Absolute possessive pronouns
This, completely new, group of pronouns appeared in 14th century. First it was mostly used when the word began with a vowel, but then, again thanks to the quickly developing process of total simplification, the forms became widely used. The pronouns belonging to this group are my and thy (modern my and your). Later, in 15th and 16th centuries there appeared a division of these pronouns into two groups. The pronouns of the first group were: my, thy, his, her, our, your, hire. The second group comprised such pronouns as: mine, yours, his, hers, ours, yours, and theirs. These pronouns were used at the absolute end of a sentence, that is why they were given such name – absolute possessive pronouns.
In the Middle English period there appeared some new pronouns among the indefinite group. These pronouns were: both (it came from Scandinavian dialect), evrich (later, every), man, one, something, nothing, and anything.
English pronouns faced many changes during the history. Some form disappeared, some were replaced by more simple ones, some appeared as a completely new notion and in some time became essential for English grammar. Every change and every move toward enrichment of English language put it of the way of simplification. Apart of being morphologically complicated, modern pronouns that we use nowadays have more groups and forms but, at the same time, are simpler than Old and Middle English ones.
Development of the numeral during the history
In Proto-Indo-European all numerals, both cardinal and ordinal, were declined, as they derived on a very ancient stage from nouns or adjectives, originally being a declined part of speech. There are still language groups within the family with decline their numerals: among them, Slavic and Baltic are the most typical samples. They practically did not suffer any influence of the analytic processes. But all other groups seem to have been influenced somehow.

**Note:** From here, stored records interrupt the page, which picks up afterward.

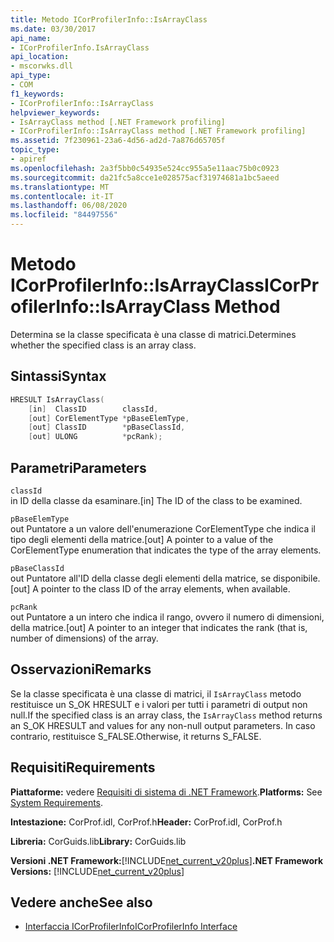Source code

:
 ```yaml
---
title: Metodo ICorProfilerInfo::IsArrayClass
ms.date: 03/30/2017
api_name:
- ICorProfilerInfo.IsArrayClass
api_location:
- mscorwks.dll
api_type:
- COM
f1_keywords:
- ICorProfilerInfo::IsArrayClass
helpviewer_keywords:
- IsArrayClass method [.NET Framework profiling]
- ICorProfilerInfo::IsArrayClass method [.NET Framework profiling]
ms.assetid: 7f230961-23a6-4d56-ad2d-7a876d65705f
topic_type:
- apiref
ms.openlocfilehash: 2a3f5bb0c54935e524cc955a5e11aac75b0c0923
ms.sourcegitcommit: da21fc5a8cce1e028575acf31974681a1bc5aeed
ms.translationtype: MT
ms.contentlocale: it-IT
ms.lasthandoff: 06/08/2020
ms.locfileid: "84497556"
---
```

# <a name="icorprofilerinfoisarrayclass-method"></a><span data-ttu-id="5b234-102">Metodo ICorProfilerInfo::IsArrayClass</span><span class="sxs-lookup"><span data-stu-id="5b234-102">ICorProfilerInfo::IsArrayClass Method</span></span>
<span data-ttu-id="5b234-103">Determina se la classe specificata è una classe di matrici.</span><span class="sxs-lookup"><span data-stu-id="5b234-103">Determines whether the specified class is an array class.</span></span>  
  
## <a name="syntax"></a><span data-ttu-id="5b234-104">Sintassi</span><span class="sxs-lookup"><span data-stu-id="5b234-104">Syntax</span></span>  
  
```cpp  
HRESULT IsArrayClass(  
    [in]  ClassID        classId,  
    [out] CorElementType *pBaseElemType,  
    [out] ClassID        *pBaseClassId,  
    [out] ULONG          *pcRank);  
```  
  
## <a name="parameters"></a><span data-ttu-id="5b234-105">Parametri</span><span class="sxs-lookup"><span data-stu-id="5b234-105">Parameters</span></span>  
 `classId`  
 <span data-ttu-id="5b234-106">in ID della classe da esaminare.</span><span class="sxs-lookup"><span data-stu-id="5b234-106">[in] The ID of the class to be examined.</span></span>  
  
 `pBaseElemType`  
 <span data-ttu-id="5b234-107">out Puntatore a un valore dell'enumerazione CorElementType che indica il tipo degli elementi della matrice.</span><span class="sxs-lookup"><span data-stu-id="5b234-107">[out] A pointer to a value of the CorElementType enumeration that indicates the type of the array elements.</span></span>  
  
 `pBaseClassId`  
 <span data-ttu-id="5b234-108">out Puntatore all'ID della classe degli elementi della matrice, se disponibile.</span><span class="sxs-lookup"><span data-stu-id="5b234-108">[out] A pointer to the class ID of the array elements, when available.</span></span>  
  
 `pcRank`  
 <span data-ttu-id="5b234-109">out Puntatore a un intero che indica il rango, ovvero il numero di dimensioni, della matrice.</span><span class="sxs-lookup"><span data-stu-id="5b234-109">[out] A pointer to an integer that indicates the rank (that is, number of dimensions) of the array.</span></span>  
  
## <a name="remarks"></a><span data-ttu-id="5b234-110">Osservazioni</span><span class="sxs-lookup"><span data-stu-id="5b234-110">Remarks</span></span>  
 <span data-ttu-id="5b234-111">Se la classe specificata è una classe di matrici, il `IsArrayClass` metodo restituisce un S_OK HRESULT e i valori per tutti i parametri di output non null.</span><span class="sxs-lookup"><span data-stu-id="5b234-111">If the specified class is an array class, the `IsArrayClass` method returns an S_OK HRESULT and values for any non-null output parameters.</span></span> <span data-ttu-id="5b234-112">In caso contrario, restituisce S_FALSE.</span><span class="sxs-lookup"><span data-stu-id="5b234-112">Otherwise, it returns S_FALSE.</span></span>  
  
## <a name="requirements"></a><span data-ttu-id="5b234-113">Requisiti</span><span class="sxs-lookup"><span data-stu-id="5b234-113">Requirements</span></span>  
 <span data-ttu-id="5b234-114">**Piattaforme:** vedere [Requisiti di sistema di .NET Framework](../../get-started/system-requirements.md).</span><span class="sxs-lookup"><span data-stu-id="5b234-114">**Platforms:** See [System Requirements](../../get-started/system-requirements.md).</span></span>  
  
 <span data-ttu-id="5b234-115">**Intestazione:** CorProf.idl, CorProf.h</span><span class="sxs-lookup"><span data-stu-id="5b234-115">**Header:** CorProf.idl, CorProf.h</span></span>  
  
 <span data-ttu-id="5b234-116">**Libreria:** CorGuids.lib</span><span class="sxs-lookup"><span data-stu-id="5b234-116">**Library:** CorGuids.lib</span></span>  
  
 <span data-ttu-id="5b234-117">**Versioni .NET Framework:**[!INCLUDE[net_current_v20plus](../../../../includes/net-current-v20plus-md.md)]</span><span class="sxs-lookup"><span data-stu-id="5b234-117">**.NET Framework Versions:** [!INCLUDE[net_current_v20plus](../../../../includes/net-current-v20plus-md.md)]</span></span>  
  
## <a name="see-also"></a><span data-ttu-id="5b234-118">Vedere anche</span><span class="sxs-lookup"><span data-stu-id="5b234-118">See also</span></span>

- [<span data-ttu-id="5b234-119">Interfaccia ICorProfilerInfo</span><span class="sxs-lookup"><span data-stu-id="5b234-119">ICorProfilerInfo Interface</span></span>](icorprofilerinfo-interface.md)
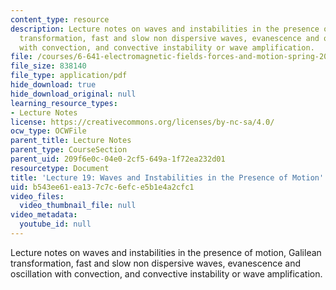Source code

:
 ```yaml
---
content_type: resource
description: Lecture notes on waves and instabilities in the presence of motion, Galilean
  transformation, fast and slow non dispersive waves, evanescence and oscillation
  with convection, and convective instability or wave amplification.
file: /courses/6-641-electromagnetic-fields-forces-and-motion-spring-2005/b543ee61ea137c7c6efce5b1e4a2cfc1_lecture19.pdf
file_size: 838140
file_type: application/pdf
hide_download: true
hide_download_original: null
learning_resource_types:
- Lecture Notes
license: https://creativecommons.org/licenses/by-nc-sa/4.0/
ocw_type: OCWFile
parent_title: Lecture Notes
parent_type: CourseSection
parent_uid: 209f6e0c-04e0-2cf5-649a-1f72ea232d01
resourcetype: Document
title: 'Lecture 19: Waves and Instabilities in the Presence of Motion'
uid: b543ee61-ea13-7c7c-6efc-e5b1e4a2cfc1
video_files:
  video_thumbnail_file: null
video_metadata:
  youtube_id: null
---
```

Lecture notes on waves and instabilities in the presence of motion, Galilean transformation, fast and slow non dispersive waves, evanescence and oscillation with convection, and convective instability or wave amplification.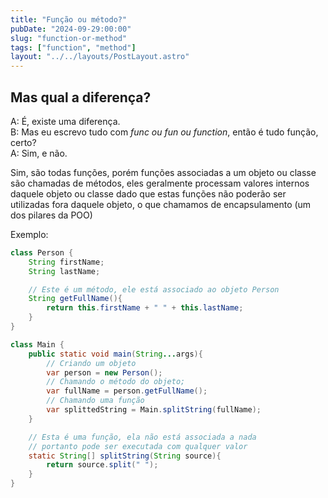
 ```yaml
---
title: "Função ou método?"
pubDate: "2024-09-29:00:00"
slug: "function-or-method"
tags: ["function", "method"]
layout: "../../layouts/PostLayout.astro"
---
```


## Mas qual a diferença?

A: É, existe uma diferença.<br>
B: Mas eu escrevo tudo com *func ou fun ou function*, então é tudo função, certo?<br>
A: Sim, e não.<br>

Sim, são todas funções, porém funções associadas a um objeto ou classe são chamadas de métodos, eles geralmente processam valores internos daquele objeto ou classe dado que estas funções não poderão ser utilizadas fora daquele objeto, o que chamamos de encapsulamento (um dos pilares da POO)

Exemplo:

``` java
class Person {
    String firstName;
    String lastName;

    // Este é um método, ele está associado ao objeto Person
    String getFullName(){
        return this.firstName + " " + this.lastName;
    }
}

class Main {
    public static void main(String...args){
        // Criando um objeto
        var person = new Person();
        // Chamando o método do objeto;
        var fullName = person.getFullName();
        // Chamando uma função
        var splittedString = Main.splitString(fullName);
    }

    // Esta é uma função, ela não está associada a nada
    // portanto pode ser executada com qualquer valor
    static String[] splitString(String source){
        return source.split(" ");
    }
}
```
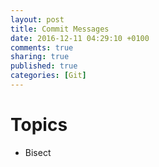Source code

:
 ```yaml
---
layout: post
title: Commit Messages
date: 2016-12-11 04:29:10 +0100
comments: true
sharing: true
published: true 
categories: [Git]
---
```


# Topics

+ Bisect
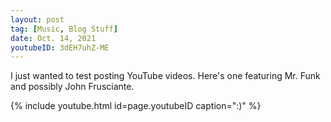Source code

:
 ```yaml
---
layout: post
tag: [Music, Blog Stuff]
date: Oct. 14, 2021
youtubeID: 3dEH7uhZ-ME
---
```


I just wanted to test posting YouTube videos. Here's one featuring Mr. Funk and possibly John Frusciante.

{% include youtube.html id=page.youtubeID caption=":)" %}
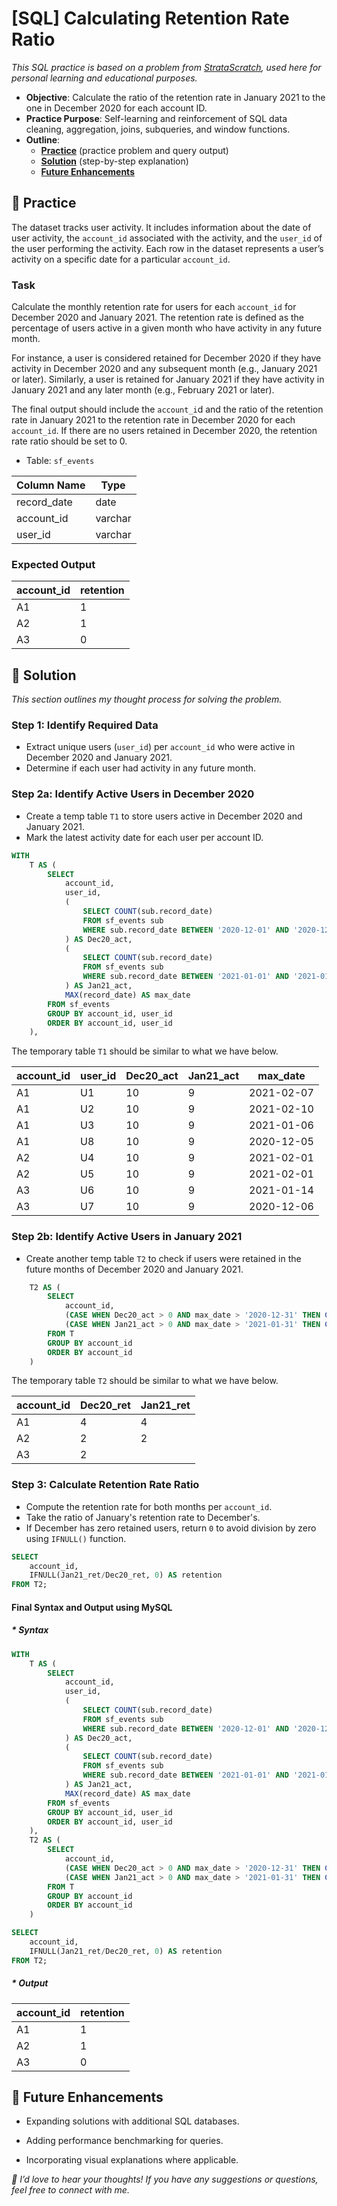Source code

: # [SQL] Calculating Retention Rate Ratio

_This SQL practice is based on a problem from [StrataScratch](https://platform.stratascratch.com/coding/2053-retention-rate?code_type=3), used here for personal learning and educational purposes._


- **Objective**: Calculate the ratio of the retention rate in January 2021 to the one in December 2020 for each account ID.
- **Practice Purpose**: Self-learning and reinforcement of SQL data cleaning, aggregation, joins, subqueries, and window functions.
- **Outline**:
    - [**Practice**](#section-1) (practice problem and query output)
    - [**Solution**](#section-2) (step-by-step explanation)
    - [**Future Enhancements**](#section-3)




## <a name="section-1"></a>🧪 Practice

The dataset tracks user activity. It includes information about the date of user activity, the `account_id` associated with the activity, and the `user_id` of the user performing the activity. Each row in the dataset represents a user’s activity on a specific date for a particular `account_id`.


### Task 

Calculate the monthly retention rate for users for each `account_id` for December 2020 and January 2021. The retention rate is defined as the percentage of users active in a given month who have activity in any future month.


For instance, a user is considered retained for December 2020 if they have activity in December 2020 and any subsequent month (e.g., January 2021 or later). Similarly, a user is retained for January 2021 if they have activity in January 2021 and any later month (e.g., February 2021 or later).


The final output should include the `account_i`d and the ratio of the retention rate in January 2021 to the retention rate in December 2020 for each `account_id`. If there are no users retained in December 2020, the retention rate ratio should be set to 0.


- Table: `sf_events`

| Column Name   | Type    |
|---------------|---------|
| record_date   | date    |
| account_id    | varchar |
| user_id       | varchar |


### Expected Output

| account_id | retention  |
|------------|------------|
| A1         | 1          |
| A2         | 1          |
| A3         | 0          |


## <a name="section-2"></a>🧠 Solution

*This section outlines my thought process for solving the problem.*

### Step 1: Identify Required Data

- Extract unique users (`user_id`) per `account_id` who were active in December 2020 and January 2021.
- Determine if each user had activity in any future month.


### Step 2a: Identify Active Users in December 2020

- Create a temp table `T1` to store users active in December 2020 and January 2021.
- Mark the latest activity date for each user per account ID.

```sql
WITH 
    T AS (
        SELECT 
            account_id,
            user_id, 
            (
                SELECT COUNT(sub.record_date) 
                FROM sf_events sub
                WHERE sub.record_date BETWEEN '2020-12-01' AND '2020-12-31'
            ) AS Dec20_act,
            (
                SELECT COUNT(sub.record_date) 
                FROM sf_events sub
                WHERE sub.record_date BETWEEN '2021-01-01' AND '2021-01-31'
            ) AS Jan21_act,
            MAX(record_date) AS max_date
        FROM sf_events
        GROUP BY account_id, user_id
        ORDER BY account_id, user_id
    ), 
```


The temporary table `T1` should be similar to what we have below. 

| account_id | user_id    | Dec20_act  | Jan21_act  | max_date   |
|------------|------------|------------|------------|------------|
| A1	     | U1	      | 10         | 9	        | 2021-02-07 |
| A1	     | U2	      | 10         | 9	        | 2021-02-10 |
| A1	     | U3	      | 10         | 9	        | 2021-01-06 |
| A1	     | U8	      | 10         | 9	        | 2020-12-05 |
| A2	     | U4	      | 10         | 9	        | 2021-02-01 |
| A2	     | U5	      | 10         | 9	        | 2021-02-01 |
| A3	     | U6	      | 10         | 9	        | 2021-01-14 |
| A3	     | U7	      | 10         | 9	        | 2020-12-06 |



### Step 2b: Identify Active Users in January 2021

- Create another temp table `T2` to check if users were retained in the future months of December 2020 and January 2021.

```sql
    T2 AS (
        SELECT 
            account_id,
            (CASE WHEN Dec20_act > 0 AND max_date > '2020-12-31' THEN COUNT(user_id) END) AS Dec20_ret,
            (CASE WHEN Jan21_act > 0 AND max_date > '2021-01-31' THEN COUNT(user_id) END) AS Jan21_ret
        FROM T
        GROUP BY account_id
        ORDER BY account_id
    )

```


The temporary table `T2` should be similar to what we have below. 

| account_id | Dec20_ret  | Jan21_ret  |
|------------|------------|------------|
| A1	     | 4	      | 4          |
| A2	     | 2	      | 2          |
| A3         | 2          |            |


### Step 3: Calculate Retention Rate Ratio

- Compute the retention rate for both months per `account_id`.
- Take the ratio of January's retention rate to December's.
- If December has zero retained users, return `0` to avoid division by zero using `IFNULL()` function.

```sql
SELECT 
    account_id, 
    IFNULL(Jan21_ret/Dec20_ret, 0) AS retention
FROM T2;
```


#### Final Syntax and Output using MySQL

##### * Syntax

```sql
WITH 
    T AS (
        SELECT 
            account_id,
            user_id, 
            (
                SELECT COUNT(sub.record_date) 
                FROM sf_events sub
                WHERE sub.record_date BETWEEN '2020-12-01' AND '2020-12-31'
            ) AS Dec20_act,
            (
                SELECT COUNT(sub.record_date) 
                FROM sf_events sub
                WHERE sub.record_date BETWEEN '2021-01-01' AND '2021-01-31'
            ) AS Jan21_act,
            MAX(record_date) AS max_date
        FROM sf_events
        GROUP BY account_id, user_id
        ORDER BY account_id, user_id
    ), 
    T2 AS (
        SELECT 
            account_id,
            (CASE WHEN Dec20_act > 0 AND max_date > '2020-12-31' THEN COUNT(user_id) END) AS Dec20_ret,
            (CASE WHEN Jan21_act > 0 AND max_date > '2021-01-31' THEN COUNT(user_id) END) AS Jan21_ret
        FROM T
        GROUP BY account_id
        ORDER BY account_id
    )

SELECT 
    account_id, 
    IFNULL(Jan21_ret/Dec20_ret, 0) AS retention
FROM T2;
```

##### * Output

| account_id | retention  |
|------------|------------|
| A1         | 1          |
| A2         | 1          |
| A3         | 0          |



## <a name="section-3"></a>🚀 Future Enhancements

- Expanding solutions with additional SQL databases.

- Adding performance benchmarking for queries.

- Incorporating visual explanations where applicable.




_💬 I’d love to hear your thoughts! If you have any suggestions or questions, feel free to connect with me._
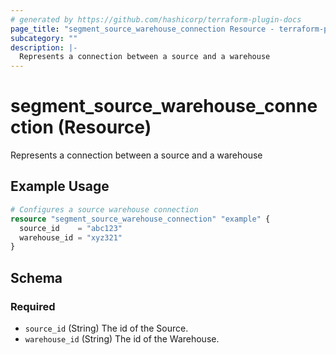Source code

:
 ```yaml
---
# generated by https://github.com/hashicorp/terraform-plugin-docs
page_title: "segment_source_warehouse_connection Resource - terraform-provider-segment"
subcategory: ""
description: |-
  Represents a connection between a source and a warehouse
---
```


# segment_source_warehouse_connection (Resource)

Represents a connection between a source and a warehouse

## Example Usage

```terraform
# Configures a source warehouse connection
resource "segment_source_warehouse_connection" "example" {
  source_id    = "abc123"
  warehouse_id = "xyz321"
}
```

<!-- schema generated by tfplugindocs -->
## Schema

### Required

- `source_id` (String) The id of the Source.
- `warehouse_id` (String) The id of the Warehouse.
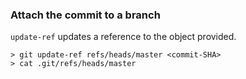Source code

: ### Attach the commit to a branch
`update-ref` updates a reference to the object provided.

```
> git update-ref refs/heads/master <commit-SHA>
> cat .git/refs/heads/master
```
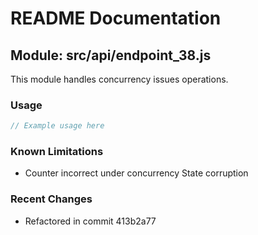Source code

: # README Documentation

## Module: src/api/endpoint_38.js

This module handles concurrency issues operations.

### Usage

```javascript
// Example usage here
```

### Known Limitations

- Counter incorrect under concurrency State corruption

### Recent Changes

- Refactored in commit 413b2a77
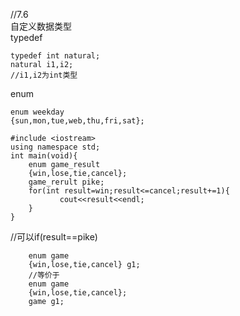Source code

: //7.6  
                自定义数据类型  
typedef  
```
typedef int natural;   
natural i1,i2;   
//i1,i2为int类型  
```

enum  
```
enum weekday
{sun,mon,tue,web,thu,fri,sat};  
```

```
#include <iostream>
using namespace std;
int main(void){
    enum game_result
    {win,lose,tie,cancel};
    game_rerult pike;
    for(int result=win;result<=cancel;result+=1){
           cout<<result<<endl;
    }
}
```

//可以if(result==pike)

```
    enum game
    {win,lose,tie,cancel} g1;
    //等价于
    enum game
    {win,lose,tie,cancel};
    game g1;
 ```
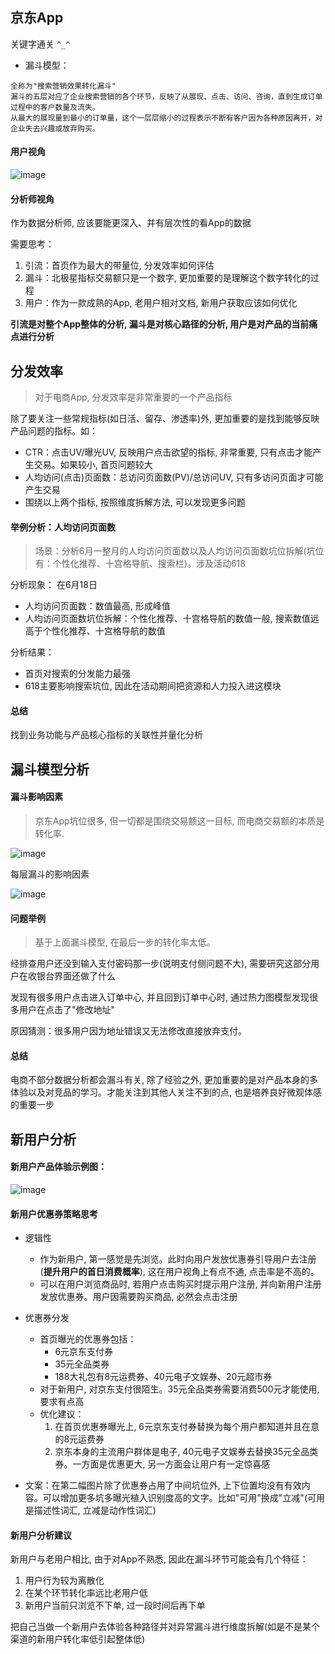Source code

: ## 京东App

关键字通关 `^_^`

- 漏斗模型：
```
全称为"搜索营销效果转化漏斗"
漏斗的五层对应了企业搜索营销的各个环节，反映了从展现、点击、访问、咨询，直到生成订单过程中的客户数量及流失。
从最大的展现量到最小的订单量，这个一层层缩小的过程表示不断有客户因为各种原因离开，对企业失去兴趣或放弃购买。
```


#### 用户视角

![image](https://note.youdao.com/favicon.ico)

#### 分析师视角

作为数据分析师, 应该要能更深入、并有层次性的看App的数据

需要思考：
1. 引流：首页作为最大的带量位, 分发效率如何评估
2. 漏斗：北极星指标交易额只是一个数字, 更加重要的是理解这个数字转化的过程
3. 用户：作为一款成熟的App, 老用户相对文档, 新用户获取应该如何优化

**引流是对整个App整体的分析, 漏斗是对核心路径的分析, 用户是对产品的当前痛点进行分析**


## 分发效率
> 对于电商App, 分发效率是非常重要的一个产品指标

除了要关注一些常规指标(如日活、留存、渗透率)外, 更加重要的是找到能够反映产品问题的指标。如：
- CTR：点击UV/曝光UV, 反映用户点击欲望的指标, 非常重要, 只有点击才能产生交易。如果较小, 首页问题较大
- 人均访问(点击)页面数：总访问页面数(PV)/总访问UV, 只有多访问页面才可能产生交易
- 围绕以上两个指标, 按照维度拆解方法, 可以发现更多问题


#### 举例分析：人均访问页面数
> 场景：分析6月一整月的人均访问页面数以及人均访问页面数坑位拆解(坑位有：个性化推荐、十宫格导航、搜索栏)。涉及活动618

分析现象：
在6月18日
- 人均访问页面数：数值最高, 形成峰值
- 人均访问页面数坑位拆解：个性化推荐、十宫格导航的数值一般, 搜索数值远高于个性化推荐、十宫格导航的数值

分析结果：
- 首页对搜索的分发能力最强
- 618主要影响搜索坑位, 因此在活动期间把资源和人力投入进这模块

#### 总结
找到业务功能与产品核心指标的关联性并量化分析


## 漏斗模型分析

#### 漏斗影响因素
> 京东App坑位很多, 但一切都是围绕交易额这一目标, 而电商交易额的本质是转化率.

![image](https://note.youdao.com/favicon.ico)

每层漏斗的影响因素

![image](https://note.youdao.com/favicon.ico)


#### 问题举例
> 基于上面漏斗模型, 在最后一步的转化率太低。

经排查用户还没到输入支付密码那一步(说明支付侧问题不大), 需要研究这部分用户在收银台界面还做了什么

发现有很多用户点击进入订单中心, 并且回到订单中心时, 通过热力图模型发现很多用户在点击了"修改地址"

原因猜测：很多用户因为地址错误又无法修改直接放弃支付。

#### 总结
电商不部分数据分析都会漏斗有关, 除了经验之外, 更加重要的是对产品本身的多体验以及对竞品的学习。才能关注到其他人关注不到的点, 也是培养良好微观体感的重要一步

## 新用户分析

#### 新用户产品体验示例图：

![image](https://note.youdao.com/favicon.ico)


#### 新用户优惠券策略思考

- 逻辑性
    - 作为新用户, 第一感觉是先浏览。此时向用户发放优惠券引导用户去注册(**提升用户的首日消费概率**), 这在用户视角上有点不通, 点击率是不高的。
    - 可以在用户浏览商品时, 若用户点击购买时提示用户注册, 并向新用户注册发放优惠券。用户因需要购买商品, 必然会点击注册

- 优惠券分发
    - 首页曝光的优惠券包括：
        - 6元京东支付券
        - 35元全品类券
        - 188大礼包有8元运费券、40元电子文娱券、20元超市券
    - 对于新用户, 对京东支付很陌生。35元全品类券需要消费500元才能使用, 要求有点高
    - 优化建议：
        1. 在首页优惠券曝光上, 6元京东支付券替换为每个用户都知道并且在意的8元运费券
        2. 京东本身的主流用户群体是电子, 40元电子文娱券去替换35元全品类券。一方面是优惠更大, 另一方面会让用户有一定惊喜感

- 文案：在第二幅图片除了优惠券占用了中间坑位外, 上下位置均没有有效内容。可以增加更多坑多曝光植入识别度高的文字。比如"可用"换成"立减"(可用是描述性词汇, 立减是动作性词汇)

#### 新用户分析建议
新用户与老用户相比, 由于对App不熟悉, 因此在漏斗环节可能会有几个特征：

1. 用户行为较为离散化
2. 在某个环节转化率远比老用户低
3. 新用户当前只浏览不下单, 过一段时间后再下单

把自己当做一个新用户去体验各种路径并对异常漏斗进行维度拆解(如是不是某个渠道的新用户转化率低引起整体低)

Ancient Italic and Hellenic languages left the declension only for the first four cardinal numerals (from 1 to 4), the same with ancient Celtic.
The Old English language preserves this system of declension only for three numerals.
Here is the list of the cardinal numerals:
1 án – 20 twentig
2 twá – 21 twentig ond án
3 þríe – 30 þrítig
4 féower – 40 féowertig
5 fíf – 50 fíftig
6 six, syx, siex – 60 siextig
7 seofon, syofn – 70 siofontig
8 eahta – 80 eahtatig
9 nigon – 90 nigontig
10 tien, týn – 100 hundtéontig, hund, hundred
11 endlefan – 110 hundælleftig
12 twelf – 120 hundtwelftig
13 þríotíene – 200 tú hund
14 féowertíene – 1000 þúsend
15 fíftíene… – 2000 tú þúsendu
Ordinal numerals use the suffix -ta or -þa, etymologically a common Indo-European one (*-to-).
1 forma, fyresta – 15 fíftéoþa
2 óþer, æfterra – 16 sixtéoþa
3 þridda, þirda – 17 siofontéoþa
4 féorþa – 18 eahtatéoþa
5 fífta – 19 nigontéoþa
6 siexta, syxta – 20 twentigoþa
7 siofoþa – 30 þrittigoþa
8 eahtoþa – 40 féowertigoþa
9 nigoþa – 50 fíftigoþa
10 téoþa – 100 hundtéontiogoþa
11 endlefta –
12 twelfta –
13 þreotéoþa –
14 féowertéoþa –
The two variants for the word “first” actually mean different attributes: forma is translated as “forward”, and fyresta is “the farthest”, “the first”. Again double variants for the second nominal mean respectively “the other” and “the following”.
Mainly according to Old English texts ordinal numerals were used with the demonstrative pronoun þá before them. This is where the definite article in ‘the first’, ‘the third’ comes from. To say “the 22nd”, for example, you should combine the following: either twá and twenigoþa (two and twentieth), or óþer éac twentigum (second with twenty). So the order is different from the modern English, but instead closer to Modern German where “the 22nd” sounds like zwei und zwanzig (two and twenty).
During the Old English period both cardinal and ordinal numbers became shorter.
Later, in the Middle English period this process continued. In Modern English both cardinal and ordinal numerals have from one to two syllables.